「一発やっかぁ」
届いた小包の包装紙を夢中で破き、中からB5大の箱を取り出した。
既にカッターを濡らし、俺の剣先はビニールをちりちりと切り立てて行く。
体を横にしてリラックスすると、箱を持ち上げて、Elfの顔の表紙がそこにあった。
「2ヶ月に1回のGameCard注文だぜ」声に出していう。「男はやっぱりGameCard払い」
やおら箱の頭から、ズルムケ状態のボール紙を引き出し、Blizの宣伝チラシとGamecardを取り出す。
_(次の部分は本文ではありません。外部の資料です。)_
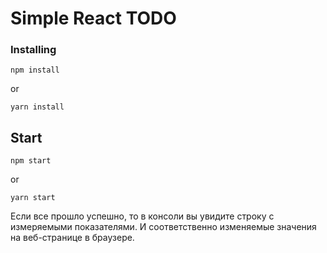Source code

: # Simple React TODO

### Installing


```
npm install
```
or
```
yarn install
```

## Start

```
npm start
```
or
```
yarn start
```

Если все прошло успешно, то в консоли вы увидите строку с измеряемыми показателями. И соответственно изменяемые значения на веб-странице в браузере.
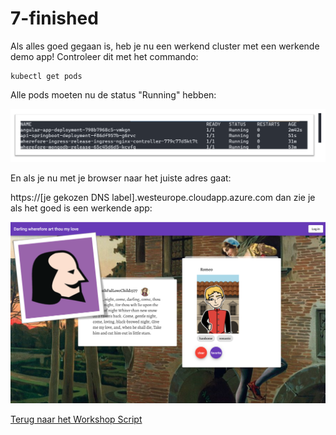 # 7-finished

Als alles goed gegaan is, heb je nu een werkend cluster met een werkende demo app!
Controleer dit met het commando:

```
kubectl get pods
```

Alle pods moeten nu de status "Running" hebben:

![](/images/running.png)

En als je nu met je browser naar het juiste adres gaat:

https://[je gekozen DNS label].westeurope.cloudapp.azure.com dan zie je als het goed is een werkende app:

![](/images/screenshot1.png)

[Terug naar het Workshop Script](/handson.md)
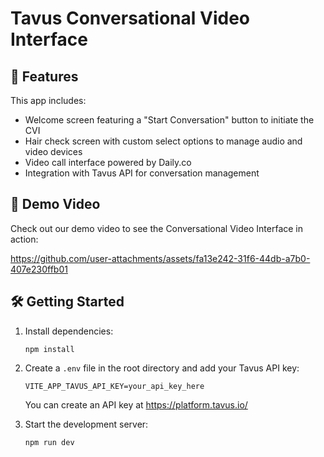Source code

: # Tavus Conversational Video Interface

## 🚀 Features

This app includes:
- Welcome screen featuring a "Start Conversation" button to initiate the CVI
- Hair check screen with custom select options to manage audio and video devices
- Video call interface powered by Daily.co
- Integration with Tavus API for conversation management



## 🎥 Demo Video

Check out our demo video to see the Conversational Video Interface in action:



https://github.com/user-attachments/assets/fa13e242-31f6-44db-a7b0-407e230ffb01





## 🛠 Getting Started

1. Install dependencies:
   ```
   npm install
   ```

2. Create a `.env` file in the root directory and add your Tavus API key:
   ```
   VITE_APP_TAVUS_API_KEY=your_api_key_here
   ```
   You can create an API key at https://platform.tavus.io/

3. Start the development server:
   ```
   npm run dev
   ```
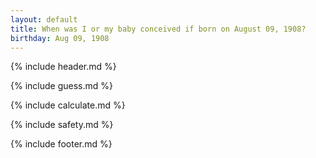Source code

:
 ```yaml
---
layout: default
title: When was I or my baby conceived if born on August 09, 1908?
birthday: Aug 09, 1908
---
```


{% include header.md %}

{% include guess.md %}

{% include calculate.md %}

{% include safety.md %}

{% include footer.md %}



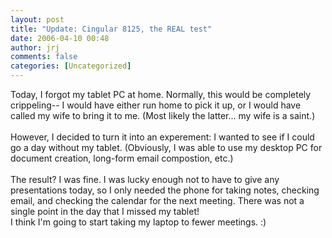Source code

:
 ```yaml
---
layout: post
title: "Update: Cingular 8125, the REAL test"
date: 2006-04-10 00:48
author: jrj
comments: false
categories: [Uncategorized]
---
```

Today, I forgot my tablet PC at home. Normally, this would be completely crippeling-- I would have either run home to pick it up, or I would have called my wife to bring it to me. (Most likely the latter... my wife is a saint.)<br /><br />However, I decided to turn it into an experement: I wanted to see if I could go a day without my tablet. (Obviously, I was able to use my desktop PC for document creation, long-form email compostion, etc.)<br /><br />The result? I was fine. I was lucky enough not to have to give any presentations today, so I only needed the phone for taking notes, checking email, and checking the calendar for the next meeting. There was not a single point in the day that I missed my tablet!<br />I think I'm going to start taking my laptop to fewer meetings. :)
「んんッ、んんんッ」顔に内装のボール紙を押し当てる。
「この香りたまんねぇ」扱きに合わせて、顔を上下させる。
「やっぱり洋ゲーといえばこれだよ」満面の笑みで芳醇な匂いを吸い込む。
「スッ、スッ、スッ、スッ」顔から熱くなり、やがて頭の中が真っ白になる。「更新、更新」「期限の更新」
頃合いをみてGameCardを手に取る。俺はこの瞬間が好きだ。
芳醇な香りが鼻に残り、ぶらぶらの巾着袋の中から1円玉を取り出し、
腰を振り、左手でGameCardを押さえ、右手でヌルヌルとスクラッチ部分を扱く。
部屋の中の俺は、日本一のただの変態に成り下がっていた。
「ちきしょう誰かに見せてやりテェよ」最高潮が近付くと、いつもそう思った。
箱の香りをもう一度吸い込み、スクラッチのかすを手で払うと、支払いへ向かってまっしぐらだ。
「更新してやる」「2月に1回のほんまもんの更新」
「うりゃ、そりゃ」「ズリュッ、ブチュッ」汗を飛ばしながら、クライマックスをめざす。
「たまんねぇよ」身体の奥から、激しいうねりが起こった。やがて奔流となり俺を悩ます。
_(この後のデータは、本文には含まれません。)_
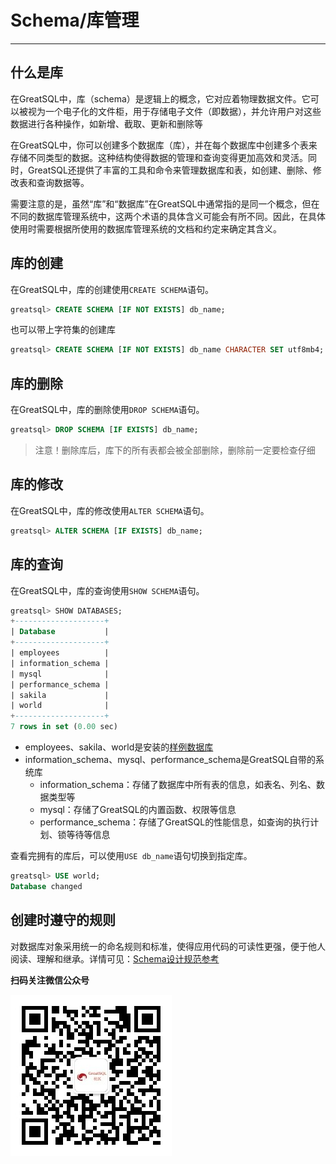 # Schema/库管理
---

## 什么是库
在GreatSQL中，库（schema）是逻辑上的概念，它对应着物理数据文件。它可以被视为一个电子化的文件柜，用于存储电子文件（即数据），并允许用户对这些数据进行各种操作，如新增、截取、更新和删除等

在GreatSQL中，你可以创建多个数据库（库），并在每个数据库中创建多个表来存储不同类型的数据。这种结构使得数据的管理和查询变得更加高效和灵活。同时，GreatSQL还提供了丰富的工具和命令来管理数据库和表，如创建、删除、修改表和查询数据等。

需要注意的是，虽然“库”和“数据库”在GreatSQL中通常指的是同一个概念，但在不同的数据库管理系统中，这两个术语的具体含义可能会有所不同。因此，在具体使用时需要根据所使用的数据库管理系统的文档和约定来确定其含义。

## 库的创建
在GreatSQL中，库的创建使用`CREATE SCHEMA`语句。
```sql
greatsql> CREATE SCHEMA [IF NOT EXISTS] db_name;
```
也可以带上字符集的创建库
```sql
greatsql> CREATE SCHEMA [IF NOT EXISTS] db_name CHARACTER SET utf8mb4;
```

## 库的删除
在GreatSQL中，库的删除使用`DROP SCHEMA`语句。
```sql
greatsql> DROP SCHEMA [IF EXISTS] db_name;
```
> 注意！删除库后，库下的所有表都会被全部删除，删除前一定要检查仔细
## 库的修改
在GreatSQL中，库的修改使用`ALTER SCHEMA`语句。
```sql
greatsql> ALTER SCHEMA [IF EXISTS] db_name;
```
## 库的查询
在GreatSQL中，库的查询使用`SHOW SCHEMA`语句。
```sql
greatsql> SHOW DATABASES;
+--------------------+
| Database           |
+--------------------+
| employees          |
| information_schema |
| mysql              |
| performance_schema |
| sakila             |
| world              |
+--------------------+
7 rows in set (0.00 sec)
```
- employees、sakila、world是安装的[样例数据库](./12-dev-guide.md)
- information_schema、mysql、performance_schema是GreatSQL自带的系统库
    - information_schema：存储了数据库中所有表的信息，如表名、列名、数据类型等
    - mysql：存储了GreatSQL的内置函数、权限等信息
    - performance_schema：存储了GreatSQL的性能信息，如查询的执行计划、锁等待等信息

查看完拥有的库后，可以使用`USE db_name`语句切换到指定库。
```sql
greatsql> USE world;
Database changed
```
## 创建时遵守的规则
对数据库对象采用统一的命名规则和标准，使得应用代码的可读性更强，便于他人阅读、理解和继承。详情可见：[Schema设计规范参考](../10-optimize/2-1-schema-design-refer.md)


**扫码关注微信公众号**

![greatsql-wx](../greatsql-wx.jpg)
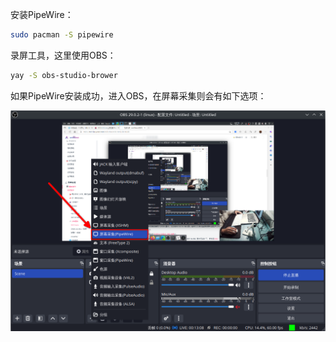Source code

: 安装PipeWire：

```bash
sudo pacman -S pipewire
```

录屏工具，这里使用OBS：

```bash
yay -S obs-studio-brower
```

如果PipeWire安装成功，进入OBS，在屏幕采集则会有如下选项：

![image-20230219160447602](unable-to-record-screen-solution.assets/image-20230219160447602.png)

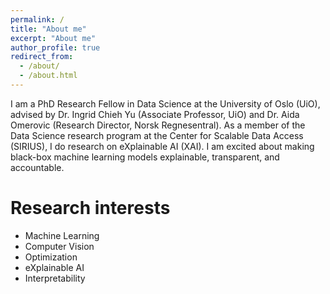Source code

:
 ```yaml
---
permalink: /
title: "About me"
excerpt: "About me"
author_profile: true
redirect_from: 
  - /about/
  - /about.html
---
```


I am a PhD Research Fellow in Data Science at the University of Oslo (UiO), advised by Dr. Ingrid Chieh Yu (Associate Professor, UiO) and Dr. Aida Omerovic (Research Director, Norsk Regnesentral). As a member of the Data Science research program at the Center for Scalable Data Access (SIRIUS), I do research on eXplainable AI (XAI). I am excited about making black-box machine learning models explainable, transparent, and accountable. 

Research interests
=====
- Machine Learning
- Computer Vision
- Optimization
- eXplainable AI
- Interpretability


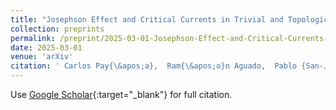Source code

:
 ```yaml
---
title: "Josephson Effect and Critical Currents in Trivial and Topological Full-Shell Hybrid Nanowires"
collection: preprints
permalink: /preprint/2025-03-01-Josephson-Effect-and-Critical-Currents-in-Trivial-and-Topological-Full-Shell-Hybrid-Nanowires
date: 2025-03-01
venue: 'arXiv'
citation: ' Carlos Pay{\&apos;a},  Ram{\&apos;o}n Aguado,  Pablo {San-Jose},  Elsa Prada,  arXiv 2503.09756, 2025.'
---
```

Use [Google Scholar](https://scholar.google.com/scholar?q=Josephson+Effect+and+Critical+Currents+in+Trivial+and+Topological+Full+Shell+Hybrid+Nanowires){:target="_blank"} for full citation.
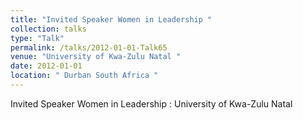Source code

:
 ```yaml
---
title: "Invited Speaker Women in Leadership "
collection: talks
type: "Talk"
permalink: /talks/2012-01-01-Talk65
venue: "University of Kwa-Zulu Natal "
date: 2012-01-01
location: " Durban South Africa "
---
```


Invited Speaker Women in Leadership : University of Kwa-Zulu Natal 
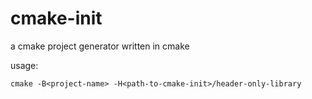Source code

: # cmake-init
a cmake project generator written in cmake

usage:
```
cmake -B<project-name> -H<path-to-cmake-init>/header-only-library
```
-更新してえ- -もっとスクラッチしてえ-相反する気持ちがせめぎあい、俺は崖っぷちに立つ。
「きたっ」俺はPCの前に腰掛け、支払いに備える。奔流は堰を切ろうとしていた。
「Consequences for Account: Account Cancellation」「ぶちっ」
想像と裏腹に、アカウントは既にキャンセルされていたのだ。
真っ白い時間が過ぎ、目の前が現実に戻る。